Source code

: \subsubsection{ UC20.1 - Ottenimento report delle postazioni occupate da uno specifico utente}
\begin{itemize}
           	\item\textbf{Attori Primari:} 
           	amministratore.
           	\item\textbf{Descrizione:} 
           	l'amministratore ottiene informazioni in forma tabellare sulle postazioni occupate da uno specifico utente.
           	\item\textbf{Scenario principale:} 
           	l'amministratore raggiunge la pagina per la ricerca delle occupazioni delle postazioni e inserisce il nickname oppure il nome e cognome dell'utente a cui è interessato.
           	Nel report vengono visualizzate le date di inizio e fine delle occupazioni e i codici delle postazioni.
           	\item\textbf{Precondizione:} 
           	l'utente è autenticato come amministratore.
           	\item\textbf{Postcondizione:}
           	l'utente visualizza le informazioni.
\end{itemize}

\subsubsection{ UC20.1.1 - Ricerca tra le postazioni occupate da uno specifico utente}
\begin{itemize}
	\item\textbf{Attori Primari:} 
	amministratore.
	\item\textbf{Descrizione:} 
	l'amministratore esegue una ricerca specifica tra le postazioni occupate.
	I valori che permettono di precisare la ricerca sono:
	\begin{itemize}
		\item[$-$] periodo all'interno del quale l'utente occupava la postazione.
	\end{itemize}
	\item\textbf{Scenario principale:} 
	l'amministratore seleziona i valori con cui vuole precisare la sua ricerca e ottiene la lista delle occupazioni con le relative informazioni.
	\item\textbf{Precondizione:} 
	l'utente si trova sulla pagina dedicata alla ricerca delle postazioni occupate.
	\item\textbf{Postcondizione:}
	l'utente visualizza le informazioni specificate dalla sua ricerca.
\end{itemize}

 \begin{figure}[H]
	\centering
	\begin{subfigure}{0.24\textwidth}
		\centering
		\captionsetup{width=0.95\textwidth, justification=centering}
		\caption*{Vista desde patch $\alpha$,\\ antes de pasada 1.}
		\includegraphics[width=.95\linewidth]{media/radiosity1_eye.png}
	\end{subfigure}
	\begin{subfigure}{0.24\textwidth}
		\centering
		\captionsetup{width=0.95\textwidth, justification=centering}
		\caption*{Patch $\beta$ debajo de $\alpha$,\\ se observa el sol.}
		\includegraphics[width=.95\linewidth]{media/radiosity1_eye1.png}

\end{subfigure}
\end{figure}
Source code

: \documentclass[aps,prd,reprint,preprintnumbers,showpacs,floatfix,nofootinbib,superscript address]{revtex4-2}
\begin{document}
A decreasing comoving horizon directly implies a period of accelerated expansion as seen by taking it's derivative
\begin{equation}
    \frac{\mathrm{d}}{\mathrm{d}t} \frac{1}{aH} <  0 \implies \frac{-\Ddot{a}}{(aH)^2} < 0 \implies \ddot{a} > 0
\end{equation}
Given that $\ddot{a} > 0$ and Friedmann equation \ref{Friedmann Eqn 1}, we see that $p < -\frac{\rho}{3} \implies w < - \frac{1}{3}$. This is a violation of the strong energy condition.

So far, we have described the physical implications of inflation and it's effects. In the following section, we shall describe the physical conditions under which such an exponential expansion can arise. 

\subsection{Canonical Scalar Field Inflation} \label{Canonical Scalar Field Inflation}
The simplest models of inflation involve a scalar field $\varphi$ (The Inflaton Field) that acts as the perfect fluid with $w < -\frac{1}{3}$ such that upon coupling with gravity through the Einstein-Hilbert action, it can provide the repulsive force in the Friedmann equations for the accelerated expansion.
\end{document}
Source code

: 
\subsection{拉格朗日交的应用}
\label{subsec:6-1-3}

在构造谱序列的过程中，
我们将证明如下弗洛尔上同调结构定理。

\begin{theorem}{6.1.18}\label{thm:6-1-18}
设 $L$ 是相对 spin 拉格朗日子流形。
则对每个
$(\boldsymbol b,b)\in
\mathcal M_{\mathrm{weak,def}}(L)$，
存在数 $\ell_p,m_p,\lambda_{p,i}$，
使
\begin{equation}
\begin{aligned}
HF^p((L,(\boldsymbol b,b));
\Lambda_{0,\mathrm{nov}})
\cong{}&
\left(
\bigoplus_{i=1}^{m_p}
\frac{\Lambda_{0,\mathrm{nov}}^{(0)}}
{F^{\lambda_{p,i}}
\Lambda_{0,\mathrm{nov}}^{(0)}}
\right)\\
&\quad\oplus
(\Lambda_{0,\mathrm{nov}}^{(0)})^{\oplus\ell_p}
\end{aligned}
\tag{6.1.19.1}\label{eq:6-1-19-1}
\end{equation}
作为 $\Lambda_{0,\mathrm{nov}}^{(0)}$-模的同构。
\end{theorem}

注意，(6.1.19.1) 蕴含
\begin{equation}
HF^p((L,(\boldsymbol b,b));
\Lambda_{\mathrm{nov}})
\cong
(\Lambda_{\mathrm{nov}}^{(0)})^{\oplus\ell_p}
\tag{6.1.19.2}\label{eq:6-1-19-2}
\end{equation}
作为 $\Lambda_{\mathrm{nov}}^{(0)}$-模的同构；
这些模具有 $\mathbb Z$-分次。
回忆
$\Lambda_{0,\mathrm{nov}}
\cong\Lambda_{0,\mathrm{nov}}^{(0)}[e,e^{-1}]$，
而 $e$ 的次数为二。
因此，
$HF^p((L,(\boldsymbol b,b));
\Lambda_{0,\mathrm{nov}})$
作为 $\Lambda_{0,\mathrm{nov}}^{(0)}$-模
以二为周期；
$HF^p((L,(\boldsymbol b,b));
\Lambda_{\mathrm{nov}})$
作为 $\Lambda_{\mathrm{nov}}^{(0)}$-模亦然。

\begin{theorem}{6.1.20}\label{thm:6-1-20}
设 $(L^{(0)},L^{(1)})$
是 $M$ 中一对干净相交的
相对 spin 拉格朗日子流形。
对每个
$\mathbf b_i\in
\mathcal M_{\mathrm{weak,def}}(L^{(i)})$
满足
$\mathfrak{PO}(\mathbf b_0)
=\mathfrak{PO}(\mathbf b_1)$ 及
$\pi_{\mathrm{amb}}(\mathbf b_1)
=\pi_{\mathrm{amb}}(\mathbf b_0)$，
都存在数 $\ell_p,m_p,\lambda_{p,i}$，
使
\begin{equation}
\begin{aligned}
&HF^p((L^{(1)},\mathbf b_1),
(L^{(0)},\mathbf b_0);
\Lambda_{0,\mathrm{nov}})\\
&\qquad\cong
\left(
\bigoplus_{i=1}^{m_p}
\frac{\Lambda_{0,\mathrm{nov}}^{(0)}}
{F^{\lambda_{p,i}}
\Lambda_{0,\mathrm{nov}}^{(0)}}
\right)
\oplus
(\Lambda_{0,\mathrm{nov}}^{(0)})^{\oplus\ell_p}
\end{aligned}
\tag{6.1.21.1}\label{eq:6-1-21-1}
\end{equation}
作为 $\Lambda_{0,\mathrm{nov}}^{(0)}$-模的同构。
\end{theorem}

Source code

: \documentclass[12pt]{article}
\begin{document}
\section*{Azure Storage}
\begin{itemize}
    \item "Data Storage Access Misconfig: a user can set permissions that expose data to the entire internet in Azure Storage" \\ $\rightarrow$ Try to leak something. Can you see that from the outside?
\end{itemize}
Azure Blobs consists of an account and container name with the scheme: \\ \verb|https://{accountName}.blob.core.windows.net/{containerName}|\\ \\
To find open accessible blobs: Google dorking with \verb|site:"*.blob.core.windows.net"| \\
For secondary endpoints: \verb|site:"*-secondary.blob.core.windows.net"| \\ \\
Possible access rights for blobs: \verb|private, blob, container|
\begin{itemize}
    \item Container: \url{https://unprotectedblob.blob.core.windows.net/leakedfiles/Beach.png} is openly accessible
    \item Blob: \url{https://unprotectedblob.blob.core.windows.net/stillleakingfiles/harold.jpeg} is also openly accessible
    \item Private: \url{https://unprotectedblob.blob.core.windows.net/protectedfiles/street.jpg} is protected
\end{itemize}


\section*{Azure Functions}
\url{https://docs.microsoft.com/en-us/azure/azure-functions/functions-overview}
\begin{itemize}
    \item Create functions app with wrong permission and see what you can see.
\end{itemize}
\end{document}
-------
YOUR GOAL:
From the records above, pick out and copy each line holding the word "implies".

SOLUTION FOR THIS TASK:
A decreasing comoving horizon directly implies a period of accelerated expansion as seen by taking it's derivative
    \frac{\mathrm{d}}{\mathrm{d}t} \frac{1}{aH} <  0 \implies \frac{-\Ddot{a}}{(aH)^2} < 0 \implies \ddot{a} > 0
Given that $\ddot{a} > 0$ and Friedmann equation \ref{Friedmann Eqn 1}, we see that $p < -\frac{\rho}{3} \implies w < - \frac{1}{3}$. This is a violation of the strong energy condition.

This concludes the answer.